**Plain-text document sources**

# # #

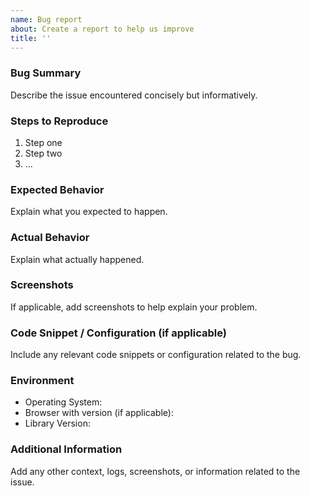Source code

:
 ```yaml
---
name: Bug report
about: Create a report to help us improve
title: ''
---
```


### Bug Summary

Describe the issue encountered concisely but informatively.

### Steps to Reproduce

1. Step one
2. Step two
3. ...

### Expected Behavior

Explain what you expected to happen.

### Actual Behavior

Explain what actually happened.

### Screenshots

If applicable, add screenshots to help explain your problem.

### Code Snippet / Configuration (if applicable)

Include any relevant code snippets or configuration related to the bug.

### Environment

- Operating System:
- Browser with version (if applicable):
- Library Version:

### Additional Information

Add any other context, logs, screenshots, or information related to the issue.
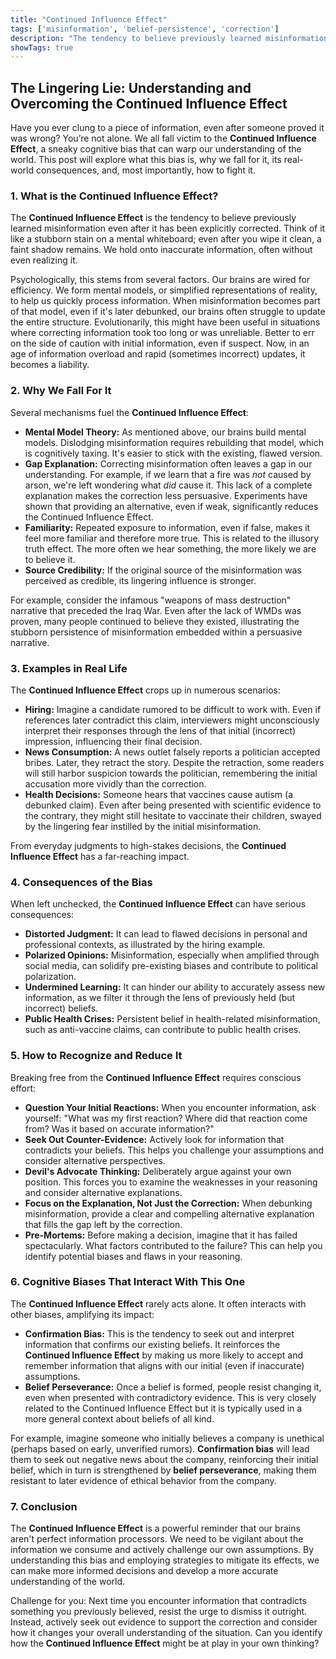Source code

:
 ```yaml
---
title: "Continued Influence Effect"
tags: ['misinformation', 'belief-persistence', 'correction']
description: "The tendency to believe previously learned misinformation even after it has been corrected."
showTags: true
---
```


## The Lingering Lie: Understanding and Overcoming the Continued Influence Effect

Have you ever clung to a piece of information, even after someone proved it was wrong? You’re not alone. We all fall victim to the **Continued Influence Effect**, a sneaky cognitive bias that can warp our understanding of the world. This post will explore what this bias is, why we fall for it, its real-world consequences, and, most importantly, how to fight it.

### 1. What is the Continued Influence Effect?

The **Continued Influence Effect** is the tendency to believe previously learned misinformation even after it has been explicitly corrected. Think of it like a stubborn stain on a mental whiteboard; even after you wipe it clean, a faint shadow remains. We hold onto inaccurate information, often without even realizing it.

Psychologically, this stems from several factors. Our brains are wired for efficiency. We form mental models, or simplified representations of reality, to help us quickly process information. When misinformation becomes part of that model, even if it's later debunked, our brains often struggle to update the entire structure. Evolutionarily, this might have been useful in situations where correcting information took too long or was unreliable. Better to err on the side of caution with initial information, even if suspect. Now, in an age of information overload and rapid (sometimes incorrect) updates, it becomes a liability.

### 2. Why We Fall For It

Several mechanisms fuel the **Continued Influence Effect**:

*   **Mental Model Theory:** As mentioned above, our brains build mental models. Dislodging misinformation requires rebuilding that model, which is cognitively taxing. It's easier to stick with the existing, flawed version.
*   **Gap Explanation:** Correcting misinformation often leaves a gap in our understanding. For example, if we learn that a fire was *not* caused by arson, we're left wondering what *did* cause it. This lack of a complete explanation makes the correction less persuasive. Experiments have shown that providing an alternative, even if weak, significantly reduces the Continued Influence Effect.
*   **Familiarity:** Repeated exposure to information, even if false, makes it feel more familiar and therefore more true. This is related to the illusory truth effect. The more often we hear something, the more likely we are to believe it.
*   **Source Credibility:** If the original source of the misinformation was perceived as credible, its lingering influence is stronger.

For example, consider the infamous "weapons of mass destruction" narrative that preceded the Iraq War. Even after the lack of WMDs was proven, many people continued to believe they existed, illustrating the stubborn persistence of misinformation embedded within a persuasive narrative.

### 3. Examples in Real Life

The **Continued Influence Effect** crops up in numerous scenarios:

*   **Hiring:** Imagine a candidate rumored to be difficult to work with. Even if references later contradict this claim, interviewers might unconsciously interpret their responses through the lens of that initial (incorrect) impression, influencing their final decision.
*   **News Consumption:** A news outlet falsely reports a politician accepted bribes. Later, they retract the story. Despite the retraction, some readers will still harbor suspicion towards the politician, remembering the initial accusation more vividly than the correction.
*   **Health Decisions:** Someone hears that vaccines cause autism (a debunked claim). Even after being presented with scientific evidence to the contrary, they might still hesitate to vaccinate their children, swayed by the lingering fear instilled by the initial misinformation.

From everyday judgments to high-stakes decisions, the **Continued Influence Effect** has a far-reaching impact.

### 4. Consequences of the Bias

When left unchecked, the **Continued Influence Effect** can have serious consequences:

*   **Distorted Judgment:** It can lead to flawed decisions in personal and professional contexts, as illustrated by the hiring example.
*   **Polarized Opinions:** Misinformation, especially when amplified through social media, can solidify pre-existing biases and contribute to political polarization.
*   **Undermined Learning:** It can hinder our ability to accurately assess new information, as we filter it through the lens of previously held (but incorrect) beliefs.
*   **Public Health Crises:** Persistent belief in health-related misinformation, such as anti-vaccine claims, can contribute to public health crises.

### 5. How to Recognize and Reduce It

Breaking free from the **Continued Influence Effect** requires conscious effort:

*   **Question Your Initial Reactions:** When you encounter information, ask yourself: "What was my first reaction? Where did that reaction come from? Was it based on accurate information?"
*   **Seek Out Counter-Evidence:** Actively look for information that contradicts your beliefs. This helps you challenge your assumptions and consider alternative perspectives.
*   **Devil's Advocate Thinking:** Deliberately argue against your own position. This forces you to examine the weaknesses in your reasoning and consider alternative explanations.
*   **Focus on the Explanation, Not Just the Correction:** When debunking misinformation, provide a clear and compelling alternative explanation that fills the gap left by the correction.
*   **Pre-Mortems:** Before making a decision, imagine that it has failed spectacularly. What factors contributed to the failure? This can help you identify potential biases and flaws in your reasoning.

### 6. Cognitive Biases That Interact With This One

The **Continued Influence Effect** rarely acts alone. It often interacts with other biases, amplifying its impact:

*   **Confirmation Bias:** This is the tendency to seek out and interpret information that confirms our existing beliefs. It reinforces the **Continued Influence Effect** by making us more likely to accept and remember information that aligns with our initial (even if inaccurate) assumptions.
*   **Belief Perseverance:** Once a belief is formed, people resist changing it, even when presented with contradictory evidence. This is very closely related to the Continued Influence Effect but it is typically used in a more general context about beliefs of all kind.

For example, imagine someone who initially believes a company is unethical (perhaps based on early, unverified rumors). **Confirmation bias** will lead them to seek out negative news about the company, reinforcing their initial belief, which in turn is strengthened by **belief perseverance**, making them resistant to later evidence of ethical behavior from the company.

### 7. Conclusion

The **Continued Influence Effect** is a powerful reminder that our brains aren't perfect information processors. We need to be vigilant about the information we consume and actively challenge our own assumptions. By understanding this bias and employing strategies to mitigate its effects, we can make more informed decisions and develop a more accurate understanding of the world.

Challenge for you: Next time you encounter information that contradicts something you previously believed, resist the urge to dismiss it outright. Instead, actively seek out evidence to support the correction and consider how it changes your overall understanding of the situation. Can you identify how the **Continued Influence Effect** might be at play in your own thinking?

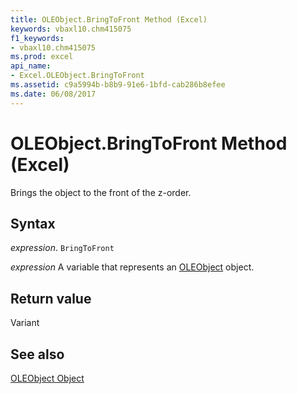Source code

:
```yaml
---
title: OLEObject.BringToFront Method (Excel)
keywords: vbaxl10.chm415075
f1_keywords:
- vbaxl10.chm415075
ms.prod: excel
api_name:
- Excel.OLEObject.BringToFront
ms.assetid: c9a5994b-b8b9-91e6-1bfd-cab286b8efee
ms.date: 06/08/2017
---
```



# OLEObject.BringToFront Method (Excel)

Brings the object to the front of the z-order.


## Syntax

 _expression_. `BringToFront`

 _expression_ A variable that represents an [OLEObject](Excel.OLEObject.md) object.


## Return value

Variant


## See also


[OLEObject Object](Excel.OLEObject.md)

# # #

**What is needed**
Look above for the line containing "if inaccurate) assumptions.". Output from there through the line containing "The **Continued Influence Effect** is a", exactly and inclusively.

**Result for this exercise**
*   **Confirmation Bias:** This is the tendency to seek out and interpret information that confirms our existing beliefs. It reinforces the **Continued Influence Effect** by making us more likely to accept and remember information that aligns with our initial (even if inaccurate) assumptions.
*   **Belief Perseverance:** Once a belief is formed, people resist changing it, even when presented with contradictory evidence. This is very closely related to the Continued Influence Effect but it is typically used in a more general context about beliefs of all kind.

For example, imagine someone who initially believes a company is unethical (perhaps based on early, unverified rumors). **Confirmation bias** will lead them to seek out negative news about the company, reinforcing their initial belief, which in turn is strengthened by **belief perseverance**, making them resistant to later evidence of ethical behavior from the company.

### 7. Conclusion

The **Continued Influence Effect** is a powerful reminder that our brains aren't perfect information processors. We need to be vigilant about the information we consume and actively challenge our own assumptions. By understanding this bias and employing strategies to mitigate its effects, we can make more informed decisions and develop a more accurate understanding of the world.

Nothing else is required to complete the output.